Across the developing world, various governments have tackled mental health problems across multiple sections of society, including young people. An example of this is the SEHER Strengthening Evidence Base on School-Based Interventions for Promoting Adolescent Health. SEHER, the Bihar-based Indian program is a whole-school, multicomponent mental health promotion program operating and testing on a large-scale basis. It features activities for all students while offering individualized counseling for students in need. It works in conjunction with a life-skills training program integrated into classrooms. Evaluations showed that the program succeeded by creating a positive school atmosphere that featured strong, nurturing relationships between teachers and students and fostered a sense of belonging among students, resulting in lower rates of depression, bullying, and violence. In contrast, when teachers delivered the intervention, there was little effect.


Furthermore, the ‘Ujana Salama’ program in Tanzania seeks to address mental health issues through its implementation in tandem with social services, combining a cash transfer program for adolescents aged 14-19 along with in-person training, mentoring, grants, and healthcare services. An evaluation of the program indicated that the program led to a reduction in depressive symptoms. After a year, male and female adolescents exhibited improved mental health and self-esteem and demonstrated greater knowledge about sexual and reproductive health and HIV. Studies of the program also indicated decreases in sexual violence and increases in school attendance among girls. These examples suggest that efforts to improve the mental health of the world’s population are being addressed beyond the World Health Organisation.



PART 2 – Dealing with data

How WHO and other institutions have contributed to the improvements in efforts to collect mental health-related data

Part of the data and research problem is the lack of funding. In 2019, investment in mental health research amounted to about 50 cents per person per year, based on a population of 7.7 billion, and stark inequalities mean that only 2.4% of this funding was spent in low and middle-income countries. Only 33% of the total spent on mental health research involves adolescents.

Collecting data requires definitions of mental health conditions that can be applied in different settings and cultural contexts. Indeed, context can determine how mental health conditions present and how symptoms are interpreted. In addition, it is essential to capture information on experiences that do not necessarily meet the definitions of diagnosable disorders.

UNICEF, WHO, and other key partners have embarked on the ‘Measurement of Mental Health Among Adolescents at the Population Level’, or MMAP, a robust and methodological approach to collecting and managing mental health data for adolescents.

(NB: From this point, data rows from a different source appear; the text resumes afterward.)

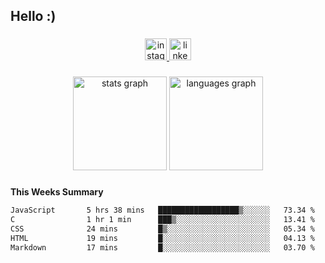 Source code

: <h2 align="left">Hello :)</h2>

###

<div align="center">
  <a href="https://www.instagram.com/sebi.klaus/" target="_blank">
    <img src="https://img.shields.io/static/v1?message=Instagram&logo=instagram&label=&color=E4405F&logoColor=white&labelColor=&style=for-the-badge" height="35" alt="instagram logo"  />
  </a>
  <a href="https://www.linkedin.com/in/sebastian-klaus-3aa64720b/" target="_blank">
    <img src="https://img.shields.io/static/v1?message=LinkedIn&logo=linkedin&label=&color=0077B5&logoColor=white&labelColor=&style=for-the-badge" height="35" alt="linkedin logo"  />
  </a>
</div>

###

<div align="center">
  <img src="https://github-readme-stats.vercel.app/api?username=IYourSunshineI&hide_title=false&hide_rank=false&show_icons=true&include_all_commits=true&count_private=true&disable_animations=false&theme=dracula&locale=en&hide_border=false&order=1" height="150" alt="stats graph"  />
  <img src="https://github-readme-stats.vercel.app/api/top-langs?username=IYourSunshineI&locale=en&hide_title=false&layout=compact&card_width=320&langs_count=5&theme=dracula&hide_border=false&order=2" height="150" alt="languages graph"  />
</div>

###

**This Weeks Summary**
<!--START_SECTION:waka-->

```txt
JavaScript       5 hrs 38 mins   ██████████████████▒░░░░░░   73.34 %
C                1 hr 1 min      ███▒░░░░░░░░░░░░░░░░░░░░░   13.41 %
CSS              24 mins         █▒░░░░░░░░░░░░░░░░░░░░░░░   05.34 %
HTML             19 mins         █░░░░░░░░░░░░░░░░░░░░░░░░   04.13 %
Markdown         17 mins         █░░░░░░░░░░░░░░░░░░░░░░░░   03.70 %
```

<!--END_SECTION:waka-->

Research efforts are also underway to make critical links between mental health and social determinants that put children and young people at risk. For instance, CHANCES-6, a project of the Care Policy and Evaluation Centre at the London School of Economics, has engaged in a large-scale research program investigating the link between poverty, mental health, and life chances for young people from low-income backgrounds. The program was underway from 2018 to 2021 in Brazil, Colombia, Liberia, Malawi, Mexico, and South Africa. Their methods focused on examining the impact of cash transfer programs on mental health and the impact of mental health programs on poverty.